Экспериментальным путем обнаружено, что именно совокупность предложенных существенных признаков способа позволяет получать целевой продукт высокого качества, обеспечивающий высокую точность определения содержания липосомальной формы производного окисленного декстрана в сыворотке крови при проведении флуоресцентного анализа. При понижении количества гидразида акридонуксусной кислоты в реакционной смеси и при уменьшении температуры и времени реакции понижается выход получения производного окисленного декстрана. При повышении количества гидразида акридонуксусной кислоты в реакционной смеси и при увеличении температуры и времени реакции выход заявленного производного окисленного декстрана не увеличивается.

Осуществление изобретения

Заявляемое изобретение иллюстрируется следующими примерами конкретного выполнения.

Пример 1. Точную навеску окисленного декстрана со средней м.М. 40 к Да массой 1,0 г помещают в мерную колбу вместимостью 100 см³, добавляют 100 мл дистиллированной воды, выдерживают раствор до полного растворения навески, затем добавляют 0,1 г гидразида акридонуксусной кислоты, перемешивают, закрывают неплотно стеклянной пробкой и ставят на водяную баню при температуре 80-90°С на 90 минут, периодически перемешивая суспензию. После чего суспензию фильтруют через обеззоленные бумажные фильтры синяя лента. Полученный прозрачный раствор производного окисленного декстрана охлаждают до комнатной температуры и добавляют в него 1,0 г липосомообразующего компонента - фосфатидилхолина. Смесь выдерживают в холодильнике в течение 24 часов для набухания фосфатидилхолина, после чего полученную липосомальную форму производного окисленного декстрана не менее 5 раз пропускают через микрофильтр с диаметром пор 0,45 мкм. Коэффициент флуоресценции полученной липосомальной формы производного окисленного декстрана в стандартном разведении 600 мкг/мл составляет 0,9 о.е.

Пример 2. Точную навеску окисленного декстрана со средней м.М. 40 кДа массой 2,0 г помещают в мерную колбу вместимостью 100 см³, добавляют 100 мл дистиллированной воды, выдерживают раствор до полного растворения навески, затем добавляют 0,2 г гидразида акридонуксусной кислоты, перемешивают, закрывают неплотно стеклянной пробкой и ставят на водяную баню при температуре 80-90°С на 90 минут, периодически перемешивая суспензию. Затем суспензию фильтруют через обеззоленные бумажные фильтры синяя лента. Полученный прозрачный раствор охлаждают до комнатной температуры и добавляют в него 1,0 г липосомообразующего компонента - фосфатидилхолина. Смесь выдерживают в холодильнике при температуре 5°С в течение 24 часов для набухания фосфатидилхолина, после чего липосомальную форму производного окисленного декстрана не менее 5 раз пропускают через микрофильтр с диаметром пор 0,45 мкм. Коэффициент флуоресценции полученной липосомальной формы флуоресцентного производного окисленного декстрана в стандартном разведении 600 мкг/мл составляет 0,95 о.е.
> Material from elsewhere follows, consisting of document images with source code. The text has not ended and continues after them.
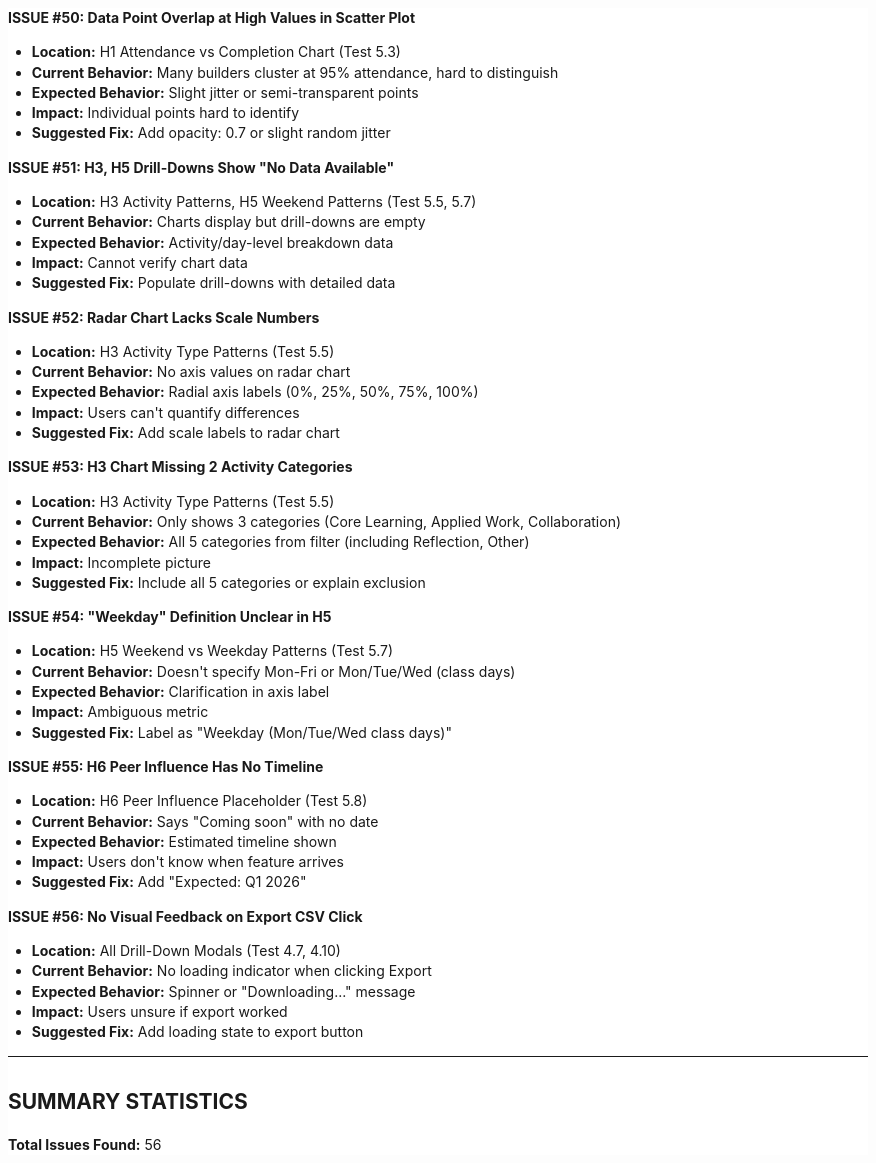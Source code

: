 **ISSUE #50: Data Point Overlap at High Values in Scatter Plot**
- **Location:** H1 Attendance vs Completion Chart (Test 5.3)
- **Current Behavior:** Many builders cluster at 95% attendance, hard to distinguish
- **Expected Behavior:** Slight jitter or semi-transparent points
- **Impact:** Individual points hard to identify
- **Suggested Fix:** Add opacity: 0.7 or slight random jitter

**ISSUE #51: H3, H5 Drill-Downs Show "No Data Available"**
- **Location:** H3 Activity Patterns, H5 Weekend Patterns (Test 5.5, 5.7)
- **Current Behavior:** Charts display but drill-downs are empty
- **Expected Behavior:** Activity/day-level breakdown data
- **Impact:** Cannot verify chart data
- **Suggested Fix:** Populate drill-downs with detailed data

**ISSUE #52: Radar Chart Lacks Scale Numbers**
- **Location:** H3 Activity Type Patterns (Test 5.5)
- **Current Behavior:** No axis values on radar chart
- **Expected Behavior:** Radial axis labels (0%, 25%, 50%, 75%, 100%)
- **Impact:** Users can't quantify differences
- **Suggested Fix:** Add scale labels to radar chart

**ISSUE #53: H3 Chart Missing 2 Activity Categories**
- **Location:** H3 Activity Type Patterns (Test 5.5)
- **Current Behavior:** Only shows 3 categories (Core Learning, Applied Work, Collaboration)
- **Expected Behavior:** All 5 categories from filter (including Reflection, Other)
- **Impact:** Incomplete picture
- **Suggested Fix:** Include all 5 categories or explain exclusion

**ISSUE #54: "Weekday" Definition Unclear in H5**
- **Location:** H5 Weekend vs Weekday Patterns (Test 5.7)
- **Current Behavior:** Doesn't specify Mon-Fri or Mon/Tue/Wed (class days)
- **Expected Behavior:** Clarification in axis label
- **Impact:** Ambiguous metric
- **Suggested Fix:** Label as "Weekday (Mon/Tue/Wed class days)"

**ISSUE #55: H6 Peer Influence Has No Timeline**
- **Location:** H6 Peer Influence Placeholder (Test 5.8)
- **Current Behavior:** Says "Coming soon" with no date
- **Expected Behavior:** Estimated timeline shown
- **Impact:** Users don't know when feature arrives
- **Suggested Fix:** Add "Expected: Q1 2026"

**ISSUE #56: No Visual Feedback on Export CSV Click**
- **Location:** All Drill-Down Modals (Test 4.7, 4.10)
- **Current Behavior:** No loading indicator when clicking Export
- **Expected Behavior:** Spinner or "Downloading..." message
- **Impact:** Users unsure if export worked
- **Suggested Fix:** Add loading state to export button

---

## SUMMARY STATISTICS

**Total Issues Found:** 56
Пример 3. Точную навеску окисленного декстрана со средней м.М. 60 кДа массой 1,0 г помещают в мерную колбу вместимостью 100 см³, добавляют 100 мл дистиллированной воды, выдерживают до полного растворения навески, затем добавляют 0,1 г гидразида акридонуксусной кислоты, перемешивают, закрывают неплотно стеклянной пробкой и ставить на водяную баню при температуре 80-90°С на 90 минут, периодически перемешивая суспензию. После чего суспензию фильтруют через обеззоленные бумажные фильтры синяя лента. Полученный прозрачный раствор производного окисленного декстрана охлаждают до комнатной температуры и добавляют в него 1,0 г липосомообразующего компонента - фосфатидилхолина. Смесь выдерживают в холодильнике при температуре 5°С в течение 24 часов для набухания фосфатидилхолина, после чего липосомальную форму производного окисленного декстрана не менее 5 раз пропускают через микрофильтр с диаметром пор 0,45 мкм. Коэффициент флуоресценции полученной липосомальной формы флуоресцентного производного окисленного декстрана в стандартном разведении 600 мкг/мл составляет 0,9 о.е.
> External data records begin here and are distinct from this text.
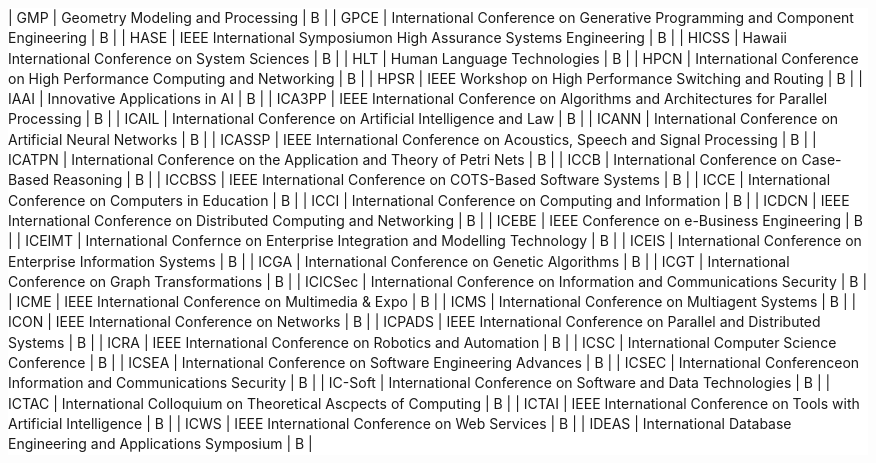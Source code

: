  | 	GMP	 | 	Geometry Modeling and Processing	 | 	B	 | 
 | 	GPCE	 | 	International Conference on Generative Programming and Component Engineering	 | 	B	 | 
 | 	HASE	 | 	IEEE International Symposiumon High Assurance Systems Engineering	 | 	B	 | 
 | 	HICSS	 | 	Hawaii International Conference on System Sciences	 | 	B	 | 
 | 	HLT	 | 	Human Language Technologies	 | 	B	 | 
 | 	HPCN	 | 	International Conference on High Performance Computing and Networking	 | 	B	 | 
 | 	HPSR	 | 	IEEE Workshop on High Performance Switching and Routing	 | 	B	 | 
 | 	IAAI	 | 	Innovative Applications in AI	 | 	B	 | 
 | 	ICA3PP	 | 	IEEE International Conference on Algorithms and Architectures for Parallel Processing	 | 	B	 | 
 | 	ICAIL	 | 	International Conference on Artificial Intelligence and Law	 | 	B	 | 
 | 	ICANN	 | 	International Conference on Artificial Neural Networks	 | 	B	 | 
 | 	ICASSP	 | 	IEEE International Conference on Acoustics, Speech and Signal Processing	 | 	B	 | 
 | 	ICATPN	 | 	International Conference on the Application and Theory of Petri Nets	 | 	B	 | 
 | 	ICCB	 | 	International Conference on Case-Based Reasoning	 | 	B	 | 
 | 	ICCBSS	 | 	IEEE International Conference on COTS-Based Software Systems	 | 	B	 | 
 | 	ICCE	 | 	International Conference on Computers in Education	 | 	B	 | 
 | 	ICCI	 | 	International Conference on Computing and Information	 | 	B	 | 
 | 	ICDCN	 | 	IEEE International Conference on Distributed Computing and Networking	 | 	B	 | 
 | 	ICEBE	 | 	IEEE Conference on e-Business Engineering	 | 	B	 | 
 | 	ICEIMT	 | 	International Confernce on Enterprise Integration and Modelling Technology	 | 	B	 | 
 | 	ICEIS	 | 	International Conference on Enterprise Information Systems	 | 	B	 | 
 | 	ICGA	 | 	International Conference on Genetic Algorithms	 | 	B	 | 
 | 	ICGT	 | 	International Conference on Graph Transformations	 | 	B	 | 
 | 	ICICSec	 | 	International Conference on Information and Communications Security	 | 	B	 | 
 | 	ICME	 | 	IEEE International Conference on Multimedia & Expo	 | 	B	 | 
 | 	ICMS	 | 	International Conference on Multiagent Systems	 | 	B	 | 
 | 	ICON	 | 	IEEE International Conference on Networks	 | 	B	 | 
 | 	ICPADS	 | 	IEEE International Conference on Parallel and Distributed Systems	 | 	B	 | 
 | 	ICRA	 | 	IEEE International Conference on Robotics and Automation	 | 	B	 | 
 | 	ICSC	 | 	International Computer Science Conference	 | 	B	 | 
 | 	ICSEA	 | 	International Conference on Software Engineering Advances	 | 	B	 | 
 | 	ICSEC	 | 	International Conferenceon Information and Communications Security	 | 	B	 | 
 | 	IC-Soft	 | 	International Conference on Software and Data Technologies	 | 	B	 | 
 | 	ICTAC	 | 	International Colloquium on Theoretical Ascpects of Computing	 | 	B	 | 
 | 	ICTAI	 | 	IEEE International Conference on Tools with Artificial Intelligence	 | 	B	 | 
 | 	ICWS	 | 	IEEE International Conference on Web Services	 | 	B	 | 
 | 	IDEAS	 | 	International Database Engineering and Applications Symposium	 | 	B	 |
Пример 4. Точную навеску окисленного декстрана со средней м.М. 60 кДа массой 2,0 г помещают в мерную колбу вместимостью 100 см, добавляют 100 мл дистиллированной воды, выдерживают до полного растворения навески, затем добавляют 0,2 г гидразида акридонуксусной кислоты перемешивают, закрывают неплотно стеклянной пробкой и ставят на водяную баню при температуре 80-90°С на 90 минут, периодически перемешивая суспензию. После чего суспензию фильтруют через обеззоленные бумажные фильтры синяя лента. Полученный прозрачный раствор производного окисленного декстрана охлаждают до комнатной температуры и добавляют в него 1,0 г липосомообразующего компонента - фосфатидилхолина. Смесь выдерживают в холодильнике в течение 24 часов для набухания фосфатидилхолина, после чего липосомальную форму производного окисленного декстрана не менее 5 раз пропускают через микрофильтр с диаметром пор 0,45 мкм. Коэффициент флуоресценции полученной липосомальной формы флуоресцентного производного окисленного декстрана в стандартном разведении 600 мкг/мл составляет 0,95 о.е.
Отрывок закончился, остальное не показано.